M.A.I.B.K. was born out of wedlock in New York in July 1999, and moved to Wake County, North Carolina with respondent-mother. Wake County Human Services (“DSS”) obtained nonsecure custody of the child and placed her in foster care on 1 July 2004, following respondent-mother’s incarceration on charges of obtaining property by false pretenses and forgery. At the time of her arrest, the mother was unemployed and homeless. Although she identified respondent-father to DSS as the child’s putative father, DSS’ attempts to locate him in New York were unavailing.
M.A.I.B.K. was adjudicated a neglected and dependent juvenile on 15 September 2004. On 30 January 2006, DSS filed a petition to ter-*220mínate both respondents’ parental rights, alleging the following two grounds for termination as to respondent-father: (1) that he had neglected M.A.I.B.K., and it was probable that such neglect would be repeated if she were placed in his care, and (2) that M.A.I.B.K. had been born out of wedlock, and respondent-father had not established his paternity judicially or by affidavit filed with the North Carolina Department of Health and Human Services, had not legitimated the child, and had not provided substantial financial support or consistent care for the child or her mother. See N.C. Gen. Stat. § 7B-1111(a)(1), (5) (2005). Attached to the petition was an affidavit from the North Carolina Department of Health and Human Services (“NCDHHS”), affirming that “[n]o Affidavit of Paternity has been received from any person acknowledging paternity or purporting to be the father of [M.A.I.B.K.].” The petition was served upon respondent-father by publication, and he appeared at the termination hearing scheduled for 21 June 2006. The trial court granted respondent-father’s request for appointed counsel and a continuance to prepare for the proceedings. The trial court then proceeded with respondent-mother’s termination hearing, and entered an order terminating her parental rights on 20 July 2006.
The trial court held respondent-father’s termination hearing on 20 September 2006. DSS Social Worker Heather Shapiro (“Shapiro”), who had supervised M.Ai.B.K’s foster care since July of 2004, testified that respondent-father was never married to respondent-mother and had not established his paternity of M.A.I.B.K. or legitimated the child prior to the filing of DSS’s petition; nor had an affidavit of paternity been filed with NCDHHS. Respondent-father told Shapiro that he had not seen M.A.I.B.K. since she was two years old, and although he was not “in a position to care for” M.A.I.B.K., he “did have relatives that he wanted to see her placed with possibly.” Other than inquiring about the results of the paternity test in July 2006, respondent-father did not contact Shapiro about the child after their initial interview. His friend, Trudy Beamon (“Beamon”), called Shapiro to request a visit with the child while respondent-father and Beamon were in North Carolina for the termination hearing. At no time did respondent-father provide any support for respondent-mother or M.A.I.B.K., and even after learning the results of the paternity test which determined he was the child’s father, he made no attempt to communicate with the child. In addition to Shapiro’s testimony, the trial court took judicial notice of the order terminating the parental rights of respondent-mother and the prior adjudication of neglect entered on 15 September 2004.
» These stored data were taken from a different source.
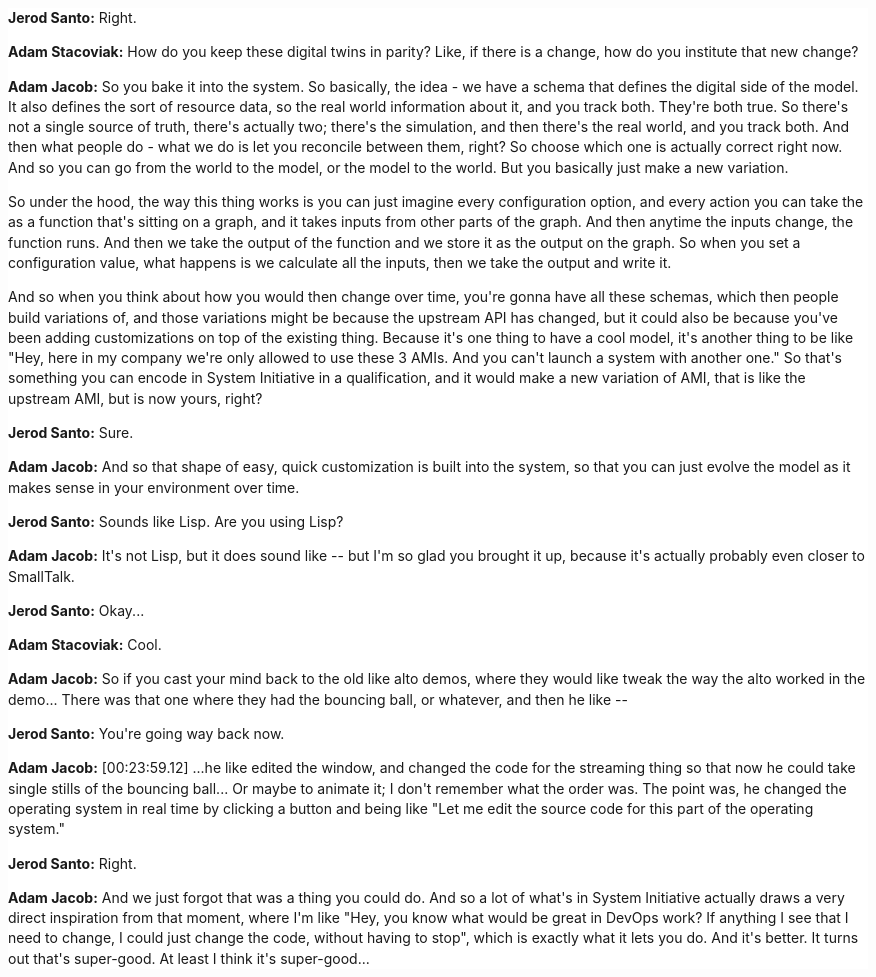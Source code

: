 **Jerod Santo:** Right.

**Adam Stacoviak:** How do you keep these digital twins in parity? Like, if there is a change, how do you institute that new change?

**Adam Jacob:** So you bake it into the system. So basically, the idea - we have a schema that defines the digital side of the model. It also defines the sort of resource data, so the real world information about it, and you track both. They're both true. So there's not a single source of truth, there's actually two; there's the simulation, and then there's the real world, and you track both. And then what people do - what we do is let you reconcile between them, right? So choose which one is actually correct right now. And so you can go from the world to the model, or the model to the world. But you basically just make a new variation.

So under the hood, the way this thing works is you can just imagine every configuration option, and every action you can take the as a function that's sitting on a graph, and it takes inputs from other parts of the graph. And then anytime the inputs change, the function runs. And then we take the output of the function and we store it as the output on the graph. So when you set a configuration value, what happens is we calculate all the inputs, then we take the output and write it.

And so when you think about how you would then change over time, you're gonna have all these schemas, which then people build variations of, and those variations might be because the upstream API has changed, but it could also be because you've been adding customizations on top of the existing thing. Because it's one thing to have a cool model, it's another thing to be like "Hey, here in my company we're only allowed to use these 3 AMIs. And you can't launch a system with another one." So that's something you can encode in System Initiative in a qualification, and it would make a new variation of AMI, that is like the upstream AMI, but is now yours, right?

**Jerod Santo:** Sure.

**Adam Jacob:** And so that shape of easy, quick customization is built into the system, so that you can just evolve the model as it makes sense in your environment over time.

**Jerod Santo:** Sounds like Lisp. Are you using Lisp?

**Adam Jacob:** It's not Lisp, but it does sound like -- but I'm so glad you brought it up, because it's actually probably even closer to SmallTalk.

**Jerod Santo:** Okay...

**Adam Stacoviak:** Cool.

**Adam Jacob:** So if you cast your mind back to the old like alto demos, where they would like tweak the way the alto worked in the demo... There was that one where they had the bouncing ball, or whatever, and then he like --

**Jerod Santo:** You're going way back now.

**Adam Jacob:** \[00:23:59.12\] ...he like edited the window, and changed the code for the streaming thing so that now he could take single stills of the bouncing ball... Or maybe to animate it; I don't remember what the order was. The point was, he changed the operating system in real time by clicking a button and being like "Let me edit the source code for this part of the operating system."

**Jerod Santo:** Right.

**Adam Jacob:** And we just forgot that was a thing you could do. And so a lot of what's in System Initiative actually draws a very direct inspiration from that moment, where I'm like "Hey, you know what would be great in DevOps work? If anything I see that I need to change, I could just change the code, without having to stop", which is exactly what it lets you do. And it's better. It turns out that's super-good. At least I think it's super-good...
*221Respondent-father testified, inter alia, that although respondent-mother told him that he was M.A.I.B.K.’s father within two months of her birth in 1999, he “didn’t know for sure one way or the other.” He stated that he tried to arrange a paternity test in New York, but that respondent-mother had “just disappeared” with the child. Respondent-father was aware that his friend, William Worth, was in touch with respondent-mother but he made no effort to communicate ■with her or to ascertain her whereabouts through Worth. In June of 2006, four or five years since his last contact with respondent-mother, respondent-father learned from Worth that “her parental rights were about to be taken from her.” After speaking to respondent-mother’s attorney, respondent-father obtained a paternity test through DSS in June 2006, and learned conclusively that he was M.AI.B.K’s father in July 2006. He acknowledged that he had not established his paternity of M.A.I.B.K. prior to June 2006, and had neither legitimated nor provided any support for the child.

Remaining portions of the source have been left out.